Je voudrais tout d’abord vous dire que j’ai été profondément choqué par le silence que vous avez observé lors de l’attaque par les néo-nazis du concert organisé par la Fédération Anarchiste le 20 octobre dernier à Chambéry. Comment comprendre qu’un maire puisse rester sans réaction lorsqu’un concert est attaqué dans sa ville par une milice de nazillons ? N’importe quel maire digne de sa fonction se serait aussitôt rendu à l’hôpital au chevet des victimes ou encore dans le bar attaqué pour assurer la propriétaire de sa solidarité et annoncer les mesures de protection qui s’imposaient. Non seulement vous n’avez rien fait de tout cela, mais vous n’avez pas eu le moindre mot pour soutenir les victimes et condamner les agresseurs.
Je me suis à nouveau interrogé sur votre silence lorsqu’au début du mois de janvier s’est diffusée la nouvelle que ces néo-nazis s’apprêtaient à ouvrir un local en plein centre de Chambéry. Comme tout le monde a pu le constater, il aura fallu attendre que la presse vienne vous interroger sur votre silence pour que vous sembliez prendre conscience de la gravité de la situation et que vous vous décidiez enfin à évoquer ces groupes de néo-nazis qui pourrissent pourtant depuis des années la vie de notre ville.

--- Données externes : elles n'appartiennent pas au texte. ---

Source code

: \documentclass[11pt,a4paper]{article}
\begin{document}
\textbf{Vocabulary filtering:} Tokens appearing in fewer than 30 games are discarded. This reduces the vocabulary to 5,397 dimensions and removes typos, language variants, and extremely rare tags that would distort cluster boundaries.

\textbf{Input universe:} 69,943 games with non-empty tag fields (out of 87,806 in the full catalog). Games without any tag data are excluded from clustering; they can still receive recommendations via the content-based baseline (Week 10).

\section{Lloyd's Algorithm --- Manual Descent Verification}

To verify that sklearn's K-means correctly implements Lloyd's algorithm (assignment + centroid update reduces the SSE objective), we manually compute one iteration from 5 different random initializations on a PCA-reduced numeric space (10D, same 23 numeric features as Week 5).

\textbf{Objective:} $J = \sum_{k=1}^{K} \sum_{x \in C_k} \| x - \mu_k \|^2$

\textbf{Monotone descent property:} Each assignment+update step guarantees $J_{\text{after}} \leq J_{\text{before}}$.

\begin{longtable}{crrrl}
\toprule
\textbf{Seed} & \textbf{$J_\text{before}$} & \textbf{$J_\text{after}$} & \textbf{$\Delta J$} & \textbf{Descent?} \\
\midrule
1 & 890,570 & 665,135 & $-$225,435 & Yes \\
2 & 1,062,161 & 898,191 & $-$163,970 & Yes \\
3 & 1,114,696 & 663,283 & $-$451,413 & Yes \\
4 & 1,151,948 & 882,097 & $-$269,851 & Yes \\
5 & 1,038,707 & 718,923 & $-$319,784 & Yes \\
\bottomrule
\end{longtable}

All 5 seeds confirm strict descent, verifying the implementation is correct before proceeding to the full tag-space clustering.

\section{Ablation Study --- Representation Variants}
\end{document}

Toutefois, alors que la presse vous demandait pourquoi vous n’aviez pas réagi lors du dernier conseil municipal, alors que confronté au même problème le maire de Strasbourg avait fait voter un vœu demandant la fermeture des locaux du « bastion social » et la dissolution de cette organisation, vous avez répondu que vous n’aviez pas abordé la question lors du conseil municipal du 24 janvier car vous n’aviez pas l’information. Sachant qu’à la date du 15 janvier, les services de police étaient au courant de la nouvelle, votre déclaration a placé toutes celles et ceux qui connaissent un peu le fonctionnement de la mairie devant une interrogation : faut-il penser que vous mentez effrontément ou que vous vous désintéressez à ce point de votre ville que vous ne lisez pas les informations que les services du ministère de l’intérieur n’ont pu manquer de vous faire parvenir sur une question aussi sensible ?
Le summum est toutefois atteint lorsque vous avez osé expliquer à la TV net citoyenne que si vous vous engagez à présenter un vœu sur la question au prochain conseil municipal, ce ne serait pas pour demander comme à Strasbourg la fermeture des locaux du « bastion social » et la dissolution de cette organisation néo-nazie, mais pour demander « la fermeture des locaux de l’extrême-droite et de l’extrême-gauche », au motif que « l’extrême-gauche converge avec l’extrême-droite ». De tels propos sont indignes et irresponsables.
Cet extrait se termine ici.